Our Michelin Chefs Cook series puts the spotlight on ingredients handled in expert hands, highlighting the beauty of simple seasonal produce and pantry basics to the heady heights of luxury ingredients and prime raw materials.
This week we've selected langoustine, also known as Norway lobsters or Dublin Bay prawns. The pale orange-pink crustaceans are similar to lobsters, just a lot smaller. Some say they're the basketball players of the seafood world, all legs and arms.
Prized for their sweet, lobster-like flesh, they're the small seafood with big potential, appearing on many Michelin-starred menus around the world.
See what can be done with this succulent seafood in the hands of three-Michelin-starred chefs, from Switzerland's Peter Knogl to Belgium's Peter Goossens.
Peter Knogl (Cheval Blanc, Basel)
The three-Michelin-starred chef prepares his special langoustine dish with madras curry.
Jonnie Boer (De Librije in Zwolle, Netherlands)
Watch the skilled Dutch chef as he prepares a langoustine and kombucha starter.
Simon Rogan (L’Enclume, Cumbria)
The British chef walks us through this one-pot-stop of flavour with fresh Scottish langoustines, langoustine custard, carrots grown in sand, and nasturtium.

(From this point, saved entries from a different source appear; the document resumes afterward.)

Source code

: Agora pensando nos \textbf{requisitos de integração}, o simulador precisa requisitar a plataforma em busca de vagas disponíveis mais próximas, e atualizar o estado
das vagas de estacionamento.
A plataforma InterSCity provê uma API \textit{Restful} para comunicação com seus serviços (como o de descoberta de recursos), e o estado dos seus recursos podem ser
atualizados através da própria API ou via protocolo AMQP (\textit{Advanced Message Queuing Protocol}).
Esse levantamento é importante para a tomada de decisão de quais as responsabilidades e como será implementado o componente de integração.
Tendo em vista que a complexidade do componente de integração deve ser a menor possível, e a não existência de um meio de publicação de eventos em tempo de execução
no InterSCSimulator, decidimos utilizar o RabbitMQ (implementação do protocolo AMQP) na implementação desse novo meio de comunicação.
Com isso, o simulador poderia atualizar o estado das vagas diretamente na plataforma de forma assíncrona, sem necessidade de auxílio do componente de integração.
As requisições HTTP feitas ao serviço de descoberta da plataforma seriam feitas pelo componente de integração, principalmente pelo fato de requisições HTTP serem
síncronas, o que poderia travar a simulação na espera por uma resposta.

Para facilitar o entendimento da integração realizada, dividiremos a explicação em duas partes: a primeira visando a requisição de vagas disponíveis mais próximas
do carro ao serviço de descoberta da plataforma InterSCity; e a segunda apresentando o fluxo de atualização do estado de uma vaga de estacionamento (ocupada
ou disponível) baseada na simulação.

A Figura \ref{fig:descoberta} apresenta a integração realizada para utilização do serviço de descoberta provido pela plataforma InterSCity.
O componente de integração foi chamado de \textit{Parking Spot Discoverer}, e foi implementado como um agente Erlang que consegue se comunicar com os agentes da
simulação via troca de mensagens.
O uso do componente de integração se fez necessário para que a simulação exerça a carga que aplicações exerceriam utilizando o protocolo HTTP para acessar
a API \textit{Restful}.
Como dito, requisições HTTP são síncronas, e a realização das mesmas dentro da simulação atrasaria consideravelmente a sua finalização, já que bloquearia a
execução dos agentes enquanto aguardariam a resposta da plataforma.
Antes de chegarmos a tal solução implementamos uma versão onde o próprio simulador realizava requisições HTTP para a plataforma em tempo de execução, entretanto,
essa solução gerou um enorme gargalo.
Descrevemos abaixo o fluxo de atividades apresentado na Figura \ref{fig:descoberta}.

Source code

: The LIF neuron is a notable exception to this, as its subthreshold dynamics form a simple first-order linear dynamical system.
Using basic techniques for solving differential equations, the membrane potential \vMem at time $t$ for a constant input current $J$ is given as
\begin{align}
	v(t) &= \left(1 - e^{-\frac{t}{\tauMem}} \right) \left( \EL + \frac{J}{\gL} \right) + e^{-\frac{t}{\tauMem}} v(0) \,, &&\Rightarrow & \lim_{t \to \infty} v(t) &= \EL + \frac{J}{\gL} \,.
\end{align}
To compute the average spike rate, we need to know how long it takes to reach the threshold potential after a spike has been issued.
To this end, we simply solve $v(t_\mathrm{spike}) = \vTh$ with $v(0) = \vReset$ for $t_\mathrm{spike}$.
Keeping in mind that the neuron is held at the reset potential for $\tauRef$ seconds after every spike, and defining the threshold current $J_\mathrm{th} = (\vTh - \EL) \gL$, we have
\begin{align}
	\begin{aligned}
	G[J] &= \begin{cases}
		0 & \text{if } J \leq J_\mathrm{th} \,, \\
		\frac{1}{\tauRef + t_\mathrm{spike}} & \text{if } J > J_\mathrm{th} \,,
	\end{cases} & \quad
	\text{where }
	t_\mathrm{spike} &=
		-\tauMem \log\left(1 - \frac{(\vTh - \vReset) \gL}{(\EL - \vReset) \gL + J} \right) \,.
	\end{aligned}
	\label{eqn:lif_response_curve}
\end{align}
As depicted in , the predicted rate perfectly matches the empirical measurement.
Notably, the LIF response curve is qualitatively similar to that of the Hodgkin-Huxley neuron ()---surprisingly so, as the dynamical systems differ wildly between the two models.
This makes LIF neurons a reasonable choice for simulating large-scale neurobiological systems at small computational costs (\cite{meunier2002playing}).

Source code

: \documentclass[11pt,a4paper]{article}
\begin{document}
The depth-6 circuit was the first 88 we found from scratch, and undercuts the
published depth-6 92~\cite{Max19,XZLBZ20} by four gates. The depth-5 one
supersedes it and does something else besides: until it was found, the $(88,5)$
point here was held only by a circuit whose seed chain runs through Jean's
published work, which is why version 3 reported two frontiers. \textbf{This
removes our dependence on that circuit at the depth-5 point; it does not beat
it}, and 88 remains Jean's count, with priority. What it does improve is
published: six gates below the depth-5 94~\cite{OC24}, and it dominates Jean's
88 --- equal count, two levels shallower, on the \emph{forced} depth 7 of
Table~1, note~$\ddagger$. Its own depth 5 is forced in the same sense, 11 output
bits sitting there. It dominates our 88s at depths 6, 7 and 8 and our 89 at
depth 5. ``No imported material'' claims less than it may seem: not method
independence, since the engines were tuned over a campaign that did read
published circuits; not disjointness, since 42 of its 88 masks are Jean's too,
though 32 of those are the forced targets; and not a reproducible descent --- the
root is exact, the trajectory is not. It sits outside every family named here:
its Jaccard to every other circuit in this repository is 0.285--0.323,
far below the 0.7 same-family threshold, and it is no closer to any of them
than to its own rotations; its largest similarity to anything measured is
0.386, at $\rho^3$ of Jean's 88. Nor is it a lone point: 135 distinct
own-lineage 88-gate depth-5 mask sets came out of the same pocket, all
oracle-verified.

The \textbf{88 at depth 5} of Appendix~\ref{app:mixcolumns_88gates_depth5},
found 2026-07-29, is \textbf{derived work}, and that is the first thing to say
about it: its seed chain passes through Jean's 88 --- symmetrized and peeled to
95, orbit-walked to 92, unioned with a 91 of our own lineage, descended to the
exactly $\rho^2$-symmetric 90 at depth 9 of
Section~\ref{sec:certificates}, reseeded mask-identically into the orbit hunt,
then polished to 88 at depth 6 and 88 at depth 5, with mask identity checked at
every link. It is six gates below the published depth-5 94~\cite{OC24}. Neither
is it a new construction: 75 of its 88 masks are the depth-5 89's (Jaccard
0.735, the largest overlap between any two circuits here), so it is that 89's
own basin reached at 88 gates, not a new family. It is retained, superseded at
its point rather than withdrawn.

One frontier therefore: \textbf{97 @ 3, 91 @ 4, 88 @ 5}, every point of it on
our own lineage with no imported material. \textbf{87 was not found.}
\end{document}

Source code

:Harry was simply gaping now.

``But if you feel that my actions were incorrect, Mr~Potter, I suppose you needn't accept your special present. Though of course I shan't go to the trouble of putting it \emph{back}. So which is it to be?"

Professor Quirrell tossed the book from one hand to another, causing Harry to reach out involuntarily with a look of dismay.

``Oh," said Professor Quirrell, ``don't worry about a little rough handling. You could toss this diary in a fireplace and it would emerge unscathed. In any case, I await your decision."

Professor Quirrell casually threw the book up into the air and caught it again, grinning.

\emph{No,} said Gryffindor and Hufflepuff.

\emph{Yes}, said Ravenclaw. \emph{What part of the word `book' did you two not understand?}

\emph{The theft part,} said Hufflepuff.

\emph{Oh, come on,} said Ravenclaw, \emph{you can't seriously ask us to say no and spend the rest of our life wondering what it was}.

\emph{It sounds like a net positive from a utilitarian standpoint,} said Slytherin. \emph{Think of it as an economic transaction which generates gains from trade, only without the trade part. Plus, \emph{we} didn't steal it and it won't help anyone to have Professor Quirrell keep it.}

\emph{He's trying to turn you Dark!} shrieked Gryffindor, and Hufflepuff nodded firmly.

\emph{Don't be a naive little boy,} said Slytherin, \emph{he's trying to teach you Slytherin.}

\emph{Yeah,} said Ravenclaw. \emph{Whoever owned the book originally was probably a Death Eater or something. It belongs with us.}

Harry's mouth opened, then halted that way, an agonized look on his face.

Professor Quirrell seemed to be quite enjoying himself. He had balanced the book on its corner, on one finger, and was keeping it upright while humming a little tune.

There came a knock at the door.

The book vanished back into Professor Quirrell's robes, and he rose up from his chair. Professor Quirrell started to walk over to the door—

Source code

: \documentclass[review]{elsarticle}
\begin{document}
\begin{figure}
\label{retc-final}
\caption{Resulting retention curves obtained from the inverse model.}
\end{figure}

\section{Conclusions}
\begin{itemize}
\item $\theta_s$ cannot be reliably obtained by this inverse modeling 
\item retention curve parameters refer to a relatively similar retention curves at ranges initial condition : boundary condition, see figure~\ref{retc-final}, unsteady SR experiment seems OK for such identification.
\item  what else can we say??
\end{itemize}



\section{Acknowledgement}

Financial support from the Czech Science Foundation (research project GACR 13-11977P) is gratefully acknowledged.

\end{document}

Arnaud Lallement (Assiette Champenoise, Reims)
'Langoustine a la plancha' is prepared by the three-Michelin-star chef Arnaud Lallement at his destination restaurant in Reims, France.
Peter Goossens (Hof Van Cleve, Kruisem, Belgium)
Three-Michelin-starred chef Peter Goossens creates a stunning light, fresh and clean dish called langoustine Guilvinec. Raw scampi is marinated and then served with radish, ponzu and coriander.
AOC, Copenhagen
Sous chef, Matthew, at the two-Michelin-starred Copenhagen restaurant shows us the magic of grilling a whole langoustine, from prep to finish.